*** Block opens ***
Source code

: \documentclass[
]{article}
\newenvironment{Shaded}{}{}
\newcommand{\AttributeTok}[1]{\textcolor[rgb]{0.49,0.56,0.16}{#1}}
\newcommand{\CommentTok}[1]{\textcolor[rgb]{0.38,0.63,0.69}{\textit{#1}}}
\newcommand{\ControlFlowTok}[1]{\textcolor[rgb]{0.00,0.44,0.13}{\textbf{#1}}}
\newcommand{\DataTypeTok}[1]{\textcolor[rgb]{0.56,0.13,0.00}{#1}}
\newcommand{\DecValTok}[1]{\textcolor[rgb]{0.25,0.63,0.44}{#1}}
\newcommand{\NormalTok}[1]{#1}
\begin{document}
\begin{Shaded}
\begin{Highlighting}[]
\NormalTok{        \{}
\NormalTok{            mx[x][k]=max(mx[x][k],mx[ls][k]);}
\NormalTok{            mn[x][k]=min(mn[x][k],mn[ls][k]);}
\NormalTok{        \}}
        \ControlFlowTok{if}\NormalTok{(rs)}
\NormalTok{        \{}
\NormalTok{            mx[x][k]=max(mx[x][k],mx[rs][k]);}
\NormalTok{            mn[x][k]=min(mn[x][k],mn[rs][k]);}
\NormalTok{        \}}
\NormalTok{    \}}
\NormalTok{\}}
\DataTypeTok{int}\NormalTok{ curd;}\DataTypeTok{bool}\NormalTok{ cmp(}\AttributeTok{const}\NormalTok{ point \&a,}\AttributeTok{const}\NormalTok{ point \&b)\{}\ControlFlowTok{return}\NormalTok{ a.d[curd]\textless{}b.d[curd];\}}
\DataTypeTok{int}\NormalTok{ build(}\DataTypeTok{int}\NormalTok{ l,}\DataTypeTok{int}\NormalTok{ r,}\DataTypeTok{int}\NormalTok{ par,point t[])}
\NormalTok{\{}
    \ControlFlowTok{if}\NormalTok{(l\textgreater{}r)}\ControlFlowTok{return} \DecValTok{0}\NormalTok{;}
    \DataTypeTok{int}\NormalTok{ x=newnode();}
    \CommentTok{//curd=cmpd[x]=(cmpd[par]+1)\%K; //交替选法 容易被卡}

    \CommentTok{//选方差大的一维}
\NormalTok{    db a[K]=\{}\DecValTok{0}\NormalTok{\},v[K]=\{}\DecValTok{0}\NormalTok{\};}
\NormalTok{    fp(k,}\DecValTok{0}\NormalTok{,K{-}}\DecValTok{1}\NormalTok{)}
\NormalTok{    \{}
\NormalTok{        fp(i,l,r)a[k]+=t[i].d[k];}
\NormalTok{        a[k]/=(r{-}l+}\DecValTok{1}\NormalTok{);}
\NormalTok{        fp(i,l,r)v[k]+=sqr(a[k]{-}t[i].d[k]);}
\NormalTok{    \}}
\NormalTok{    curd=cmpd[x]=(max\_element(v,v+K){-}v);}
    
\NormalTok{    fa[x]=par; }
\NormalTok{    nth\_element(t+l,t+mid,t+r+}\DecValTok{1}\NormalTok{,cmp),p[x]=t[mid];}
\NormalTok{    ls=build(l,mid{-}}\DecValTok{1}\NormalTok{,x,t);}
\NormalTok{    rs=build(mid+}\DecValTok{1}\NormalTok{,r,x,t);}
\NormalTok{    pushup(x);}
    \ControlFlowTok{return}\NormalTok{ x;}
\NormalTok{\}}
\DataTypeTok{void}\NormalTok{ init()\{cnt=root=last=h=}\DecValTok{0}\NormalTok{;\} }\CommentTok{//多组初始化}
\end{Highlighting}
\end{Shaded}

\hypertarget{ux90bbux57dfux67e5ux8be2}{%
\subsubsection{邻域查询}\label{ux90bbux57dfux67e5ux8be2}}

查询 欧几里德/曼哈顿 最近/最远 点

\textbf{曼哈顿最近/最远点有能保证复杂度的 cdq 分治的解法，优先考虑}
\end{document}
*** Block closes ***
Each record above needs to be reproduced exactly as written.

## Response to this task
Source code

: \documentclass[
]{article}
\newenvironment{Shaded}{}{}
\newcommand{\AttributeTok}[1]{\textcolor[rgb]{0.49,0.56,0.16}{#1}}
\newcommand{\CommentTok}[1]{\textcolor[rgb]{0.38,0.63,0.69}{\textit{#1}}}
\newcommand{\ControlFlowTok}[1]{\textcolor[rgb]{0.00,0.44,0.13}{\textbf{#1}}}
\newcommand{\DataTypeTok}[1]{\textcolor[rgb]{0.56,0.13,0.00}{#1}}
\newcommand{\DecValTok}[1]{\textcolor[rgb]{0.25,0.63,0.44}{#1}}
\newcommand{\NormalTok}[1]{#1}
\begin{document}
\begin{Shaded}
\begin{Highlighting}[]
\NormalTok{        \{}
\NormalTok{            mx[x][k]=max(mx[x][k],mx[ls][k]);}
\NormalTok{            mn[x][k]=min(mn[x][k],mn[ls][k]);}
\NormalTok{        \}}
        \ControlFlowTok{if}\NormalTok{(rs)}
\NormalTok{        \{}
\NormalTok{            mx[x][k]=max(mx[x][k],mx[rs][k]);}
\NormalTok{            mn[x][k]=min(mn[x][k],mn[rs][k]);}
\NormalTok{        \}}
\NormalTok{    \}}
\NormalTok{\}}
\DataTypeTok{int}\NormalTok{ curd;}\DataTypeTok{bool}\NormalTok{ cmp(}\AttributeTok{const}\NormalTok{ point \&a,}\AttributeTok{const}\NormalTok{ point \&b)\{}\ControlFlowTok{return}\NormalTok{ a.d[curd]\textless{}b.d[curd];\}}
\DataTypeTok{int}\NormalTok{ build(}\DataTypeTok{int}\NormalTok{ l,}\DataTypeTok{int}\NormalTok{ r,}\DataTypeTok{int}\NormalTok{ par,point t[])}
\NormalTok{\{}
    \ControlFlowTok{if}\NormalTok{(l\textgreater{}r)}\ControlFlowTok{return} \DecValTok{0}\NormalTok{;}
    \DataTypeTok{int}\NormalTok{ x=newnode();}
    \CommentTok{//curd=cmpd[x]=(cmpd[par]+1)\%K; //交替选法 容易被卡}

    \CommentTok{//选方差大的一维}
\NormalTok{    db a[K]=\{}\DecValTok{0}\NormalTok{\},v[K]=\{}\DecValTok{0}\NormalTok{\};}
\NormalTok{    fp(k,}\DecValTok{0}\NormalTok{,K{-}}\DecValTok{1}\NormalTok{)}
\NormalTok{    \{}
\NormalTok{        fp(i,l,r)a[k]+=t[i].d[k];}
\NormalTok{        a[k]/=(r{-}l+}\DecValTok{1}\NormalTok{);}
\NormalTok{        fp(i,l,r)v[k]+=sqr(a[k]{-}t[i].d[k]);}
\NormalTok{    \}}
\NormalTok{    curd=cmpd[x]=(max\_element(v,v+K){-}v);}
    
\NormalTok{    fa[x]=par; }
\NormalTok{    nth\_element(t+l,t+mid,t+r+}\DecValTok{1}\NormalTok{,cmp),p[x]=t[mid];}
\NormalTok{    ls=build(l,mid{-}}\DecValTok{1}\NormalTok{,x,t);}
\NormalTok{    rs=build(mid+}\DecValTok{1}\NormalTok{,r,x,t);}
\NormalTok{    pushup(x);}
    \ControlFlowTok{return}\NormalTok{ x;}
\NormalTok{\}}
\DataTypeTok{void}\NormalTok{ init()\{cnt=root=last=h=}\DecValTok{0}\NormalTok{;\} }\CommentTok{//多组初始化}
\end{Highlighting}
\end{Shaded}

\hypertarget{ux90bbux57dfux67e5ux8be2}{%
\subsubsection{邻域查询}\label{ux90bbux57dfux67e5ux8be2}}

查询 欧几里德/曼哈顿 最近/最远 点

\textbf{曼哈顿最近/最远点有能保证复杂度的 cdq 分治的解法，优先考虑}
\end{document}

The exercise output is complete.